**TRY IT**
All records, minus the pictures: write them out exactly.

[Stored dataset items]
⟨
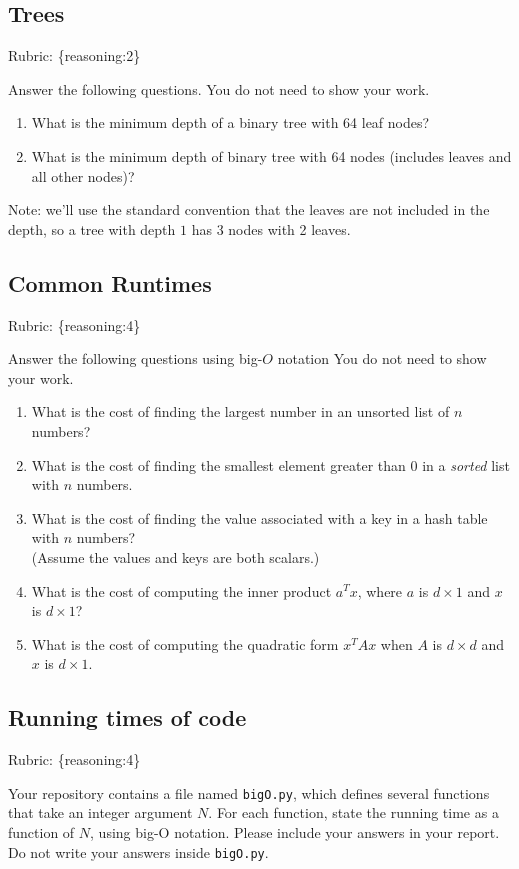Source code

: \documentclass{article}
\def\rubric#1{\gre{Rubric: \{#1\}}}{}
\def\blu#1{{\color{blu}#1}}
\def\gre#1{{\color{gre}#1}}
\begin{document}
\subsection{Trees}
\rubric{reasoning:2}

\blu{Answer the following questions.} You do not need to show your work.

\begin{enumerate}
\item What is the minimum depth of a binary tree with 64 leaf nodes?
\item What is the minimum depth of binary tree with 64 nodes (includes leaves and all other nodes)?
\end{enumerate}
Note: we'll use the standard convention that the leaves are not included in the depth, so a tree with depth $1$ has 3 nodes with 2 leaves.

\subsection{Common Runtimes}
\rubric{reasoning:4}

\blu{Answer the following questions using big-$O$ notation} You do not need to show your work.
\begin{enumerate}
\item What is the cost of finding the largest number in an unsorted list of $n$ numbers?
\item What is the cost of finding the smallest element greater than 0 in a \emph{sorted} list with $n$ numbers.
\item What is the cost of finding the value associated with a key in a hash table with $n$ numbers? \\(Assume the values and keys are both scalars.)
\item What is the cost of computing the inner product $a^Tx$, where $a$ is $d \times 1$ and $x$ is $d \times 1$?
\item What is the cost of computing the quadratic form $x^TAx$ when $A$ is $d \times d$ and $x$ is $d \times 1$.
\end{enumerate}

\subsection{Running times of code}
\rubric{reasoning:4}

Your repository contains a file named \texttt{bigO.py}, which defines several functions
that take an integer argument $N$. For each function, \blu{state the running time as a function of $N$, using big-O notation}.
Please include your answers in your report. Do not write your answers inside \texttt{bigO.py}.
\end{document}
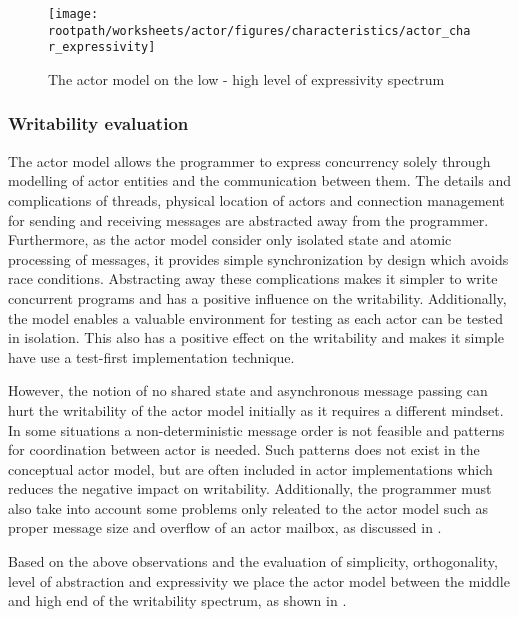 
\begin{figure}[htbp]
\centering
 \texttt{[image: \\rootpath/worksheets/actor/figures/characteristics/actor\_char\_expressivity]} 
 \caption{The actor model on the low - high level of expressivity spectrum}
\label{fig:actor_expressivity}
\end{figure}

\subsubsection{Writability evaluation}
The actor model allows the programmer to express concurrency solely through modelling of actor entities and the communication between them. The details and complications of threads, physical location of actors and connection management for sending and receiving messages are abstracted away from the programmer. Furthermore, as the actor model consider only isolated state and atomic processing of messages, it provides simple synchronization by design which avoids race conditions. Abstracting away these complications makes it simpler to write concurrent programs and has a positive influence on the writability. Additionally, the model enables a valuable environment for testing as each actor can be tested in isolation. This also has a positive effect on the writability and makes it simple have use a test-first implementation technique.

However, the notion of no shared state and asynchronous message passing can hurt the writability of the actor model initially as it requires a different mindset. In some situations a non-deterministic message order is not feasible and patterns for coordination between actor is needed. Such patterns does not exist in the conceptual actor model, but are often included in actor implementations which reduces the negative impact on writability. Additionally, the programmer must also take into account some problems only releated to the actor model such as proper message size and overflow of an actor mailbox, as discussed in .

Based on the above observations and the evaluation of simplicity, orthogonality, level of abstraction and expressivity we place the actor model between the middle and high end of the writability spectrum, as shown in .

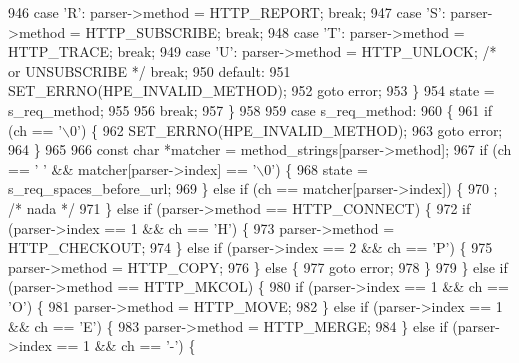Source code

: \begin{DoxyCode}
946           \textcolor{keywordflow}{case} \textcolor{charliteral}{'R'}: parser->method = HTTP_REPORT; \textcolor{keywordflow}{break};
947           \textcolor{keywordflow}{case} \textcolor{charliteral}{'S'}: parser->method = HTTP_SUBSCRIBE; \textcolor{keywordflow}{break};
948           \textcolor{keywordflow}{case} \textcolor{charliteral}{'T'}: parser->method = HTTP_TRACE; \textcolor{keywordflow}{break};
949           \textcolor{keywordflow}{case} \textcolor{charliteral}{'U'}: parser->method = HTTP_UNLOCK; \textcolor{comment}{/* or UNSUBSCRIBE */} \textcolor{keywordflow}{break};
950           \textcolor{keywordflow}{default}:
951             SET_ERRNO(HPE_INVALID_METHOD);
952             \textcolor{keywordflow}{goto} error;
953         \}
954         state = s_req_method;
955 
956         \textcolor{keywordflow}{break};
957       \}
958 
959       \textcolor{keywordflow}{case} s_req_method:
960       \{
961         \textcolor{keywordflow}{if} (ch == \textcolor{charliteral}{'\(\backslash\)0'}) \{
962           SET_ERRNO(HPE_INVALID_METHOD);
963           \textcolor{keywordflow}{goto} error;
964         \}
965 
966         \textcolor{keyword}{const} \textcolor{keywordtype}{char} *matcher = method_strings[parser->method];
967         \textcolor{keywordflow}{if} (ch == \textcolor{charliteral}{' '} && matcher[parser->index] == \textcolor{charliteral}{'\(\backslash\)0'}) \{
968           state = s_req_spaces_before_url;
969         \} \textcolor{keywordflow}{else} \textcolor{keywordflow}{if} (ch == matcher[parser->index]) \{
970           ; \textcolor{comment}{/* nada */}
971         \} \textcolor{keywordflow}{else} \textcolor{keywordflow}{if} (parser->method == HTTP_CONNECT) \{
972           \textcolor{keywordflow}{if} (parser->index == 1 && ch == \textcolor{charliteral}{'H'}) \{
973             parser->method = HTTP_CHECKOUT;
974           \} \textcolor{keywordflow}{else} \textcolor{keywordflow}{if} (parser->index == 2  && ch == \textcolor{charliteral}{'P'}) \{
975             parser->method = HTTP_COPY;
976           \} \textcolor{keywordflow}{else} \{
977             \textcolor{keywordflow}{goto} error;
978           \}
979         \} \textcolor{keywordflow}{else} \textcolor{keywordflow}{if} (parser->method == HTTP_MKCOL) \{
980           \textcolor{keywordflow}{if} (parser->index == 1 && ch == \textcolor{charliteral}{'O'}) \{
981             parser->method = HTTP_MOVE;
982           \} \textcolor{keywordflow}{else} \textcolor{keywordflow}{if} (parser->index == 1 && ch == \textcolor{charliteral}{'E'}) \{
983             parser->method = HTTP_MERGE;
984           \} \textcolor{keywordflow}{else} \textcolor{keywordflow}{if} (parser->index == 1 && ch == \textcolor{charliteral}{'-'}) \{

\end{DoxyCode}

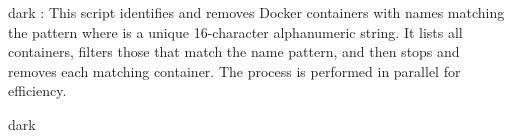 \label{Removal Script}
\begin{baseBoxThree}{}{dark}
    \bigskip
    : This script identifies and removes Docker containers with names matching the pattern  where  is a unique 16-character alphanumeric string.
    It lists all containers, filters those that match the name pattern, and then stops and removes each matching container.
    The process is performed in parallel for efficiency.
    \bigskip
    \begin{baseBoxThree}{}{dark}
    \end{baseBoxThree}
    \smallskip
\end{baseBoxThree}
⟩
**ANSWER FOR THE TASK**
Source code

: \documentclass{article}
\def\rubric#1{\gre{Rubric: \{#1\}}}{}
\def\blu#1{{\color{blu}#1}}
\def\gre#1{{\color{gre}#1}}
\begin{document}
\subsection{Trees}
\rubric{reasoning:2}

\blu{Answer the following questions.} You do not need to show your work.

\begin{enumerate}
\item What is the minimum depth of a binary tree with 64 leaf nodes?
\item What is the minimum depth of binary tree with 64 nodes (includes leaves and all other nodes)?
\end{enumerate}
Note: we'll use the standard convention that the leaves are not included in the depth, so a tree with depth $1$ has 3 nodes with 2 leaves.

\subsection{Common Runtimes}
\rubric{reasoning:4}

\blu{Answer the following questions using big-$O$ notation} You do not need to show your work.
\begin{enumerate}
\item What is the cost of finding the largest number in an unsorted list of $n$ numbers?
\item What is the cost of finding the smallest element greater than 0 in a \emph{sorted} list with $n$ numbers.
\item What is the cost of finding the value associated with a key in a hash table with $n$ numbers? \\(Assume the values and keys are both scalars.)
\item What is the cost of computing the inner product $a^Tx$, where $a$ is $d \times 1$ and $x$ is $d \times 1$?
\item What is the cost of computing the quadratic form $x^TAx$ when $A$ is $d \times d$ and $x$ is $d \times 1$.
\end{enumerate}

\subsection{Running times of code}
\rubric{reasoning:4}

Your repository contains a file named \texttt{bigO.py}, which defines several functions
that take an integer argument $N$. For each function, \blu{state the running time as a function of $N$, using big-O notation}.
Please include your answers in your report. Do not write your answers inside \texttt{bigO.py}.
\end{document}
\begin{figure}[htbp]
\centering
 \texttt{[image: \\rootpath/worksheets/actor/figures/characteristics/actor\_char\_expressivity]} 
 \caption{The actor model on the low - high level of expressivity spectrum}
\label{fig:actor_expressivity}
\end{figure}

\subsubsection{Writability evaluation}
The actor model allows the programmer to express concurrency solely through modelling of actor entities and the communication between them. The details and complications of threads, physical location of actors and connection management for sending and receiving messages are abstracted away from the programmer. Furthermore, as the actor model consider only isolated state and atomic processing of messages, it provides simple synchronization by design which avoids race conditions. Abstracting away these complications makes it simpler to write concurrent programs and has a positive influence on the writability. Additionally, the model enables a valuable environment for testing as each actor can be tested in isolation. This also has a positive effect on the writability and makes it simple have use a test-first implementation technique.

However, the notion of no shared state and asynchronous message passing can hurt the writability of the actor model initially as it requires a different mindset. In some situations a non-deterministic message order is not feasible and patterns for coordination between actor is needed. Such patterns does not exist in the conceptual actor model, but are often included in actor implementations which reduces the negative impact on writability. Additionally, the programmer must also take into account some problems only releated to the actor model such as proper message size and overflow of an actor mailbox, as discussed in .

Based on the above observations and the evaluation of simplicity, orthogonality, level of abstraction and expressivity we place the actor model between the middle and high end of the writability spectrum, as shown in .

Source code

: \begin{DoxyCode}
946           \textcolor{keywordflow}{case} \textcolor{charliteral}{'R'}: parser->method = HTTP_REPORT; \textcolor{keywordflow}{break};
947           \textcolor{keywordflow}{case} \textcolor{charliteral}{'S'}: parser->method = HTTP_SUBSCRIBE; \textcolor{keywordflow}{break};
948           \textcolor{keywordflow}{case} \textcolor{charliteral}{'T'}: parser->method = HTTP_TRACE; \textcolor{keywordflow}{break};
949           \textcolor{keywordflow}{case} \textcolor{charliteral}{'U'}: parser->method = HTTP_UNLOCK; \textcolor{comment}{/* or UNSUBSCRIBE */} \textcolor{keywordflow}{break};
950           \textcolor{keywordflow}{default}:
951             SET_ERRNO(HPE_INVALID_METHOD);
952             \textcolor{keywordflow}{goto} error;
953         \}
954         state = s_req_method;
955 
956         \textcolor{keywordflow}{break};
957       \}
958 
959       \textcolor{keywordflow}{case} s_req_method:
960       \{
961         \textcolor{keywordflow}{if} (ch == \textcolor{charliteral}{'\(\backslash\)0'}) \{
962           SET_ERRNO(HPE_INVALID_METHOD);
963           \textcolor{keywordflow}{goto} error;
964         \}
965 
966         \textcolor{keyword}{const} \textcolor{keywordtype}{char} *matcher = method_strings[parser->method];
967         \textcolor{keywordflow}{if} (ch == \textcolor{charliteral}{' '} && matcher[parser->index] == \textcolor{charliteral}{'\(\backslash\)0'}) \{
968           state = s_req_spaces_before_url;
969         \} \textcolor{keywordflow}{else} \textcolor{keywordflow}{if} (ch == matcher[parser->index]) \{
970           ; \textcolor{comment}{/* nada */}
971         \} \textcolor{keywordflow}{else} \textcolor{keywordflow}{if} (parser->method == HTTP_CONNECT) \{
972           \textcolor{keywordflow}{if} (parser->index == 1 && ch == \textcolor{charliteral}{'H'}) \{
973             parser->method = HTTP_CHECKOUT;
974           \} \textcolor{keywordflow}{else} \textcolor{keywordflow}{if} (parser->index == 2  && ch == \textcolor{charliteral}{'P'}) \{
975             parser->method = HTTP_COPY;
976           \} \textcolor{keywordflow}{else} \{
977             \textcolor{keywordflow}{goto} error;
978           \}
979         \} \textcolor{keywordflow}{else} \textcolor{keywordflow}{if} (parser->method == HTTP_MKCOL) \{
980           \textcolor{keywordflow}{if} (parser->index == 1 && ch == \textcolor{charliteral}{'O'}) \{
981             parser->method = HTTP_MOVE;
982           \} \textcolor{keywordflow}{else} \textcolor{keywordflow}{if} (parser->index == 1 && ch == \textcolor{charliteral}{'E'}) \{
983             parser->method = HTTP_MERGE;
984           \} \textcolor{keywordflow}{else} \textcolor{keywordflow}{if} (parser->index == 1 && ch == \textcolor{charliteral}{'-'}) \{

\end{DoxyCode}

 \label{Removal Script}
\begin{baseBoxThree}{}{dark}
    \bigskip
    : This script identifies and removes Docker containers with names matching the pattern  where  is a unique 16-character alphanumeric string.
    It lists all containers, filters those that match the name pattern, and then stops and removes each matching container.
    The process is performed in parallel for efficiency.
    \bigskip
    \begin{baseBoxThree}{}{dark}
    \end{baseBoxThree}
    \smallskip
\end{baseBoxThree}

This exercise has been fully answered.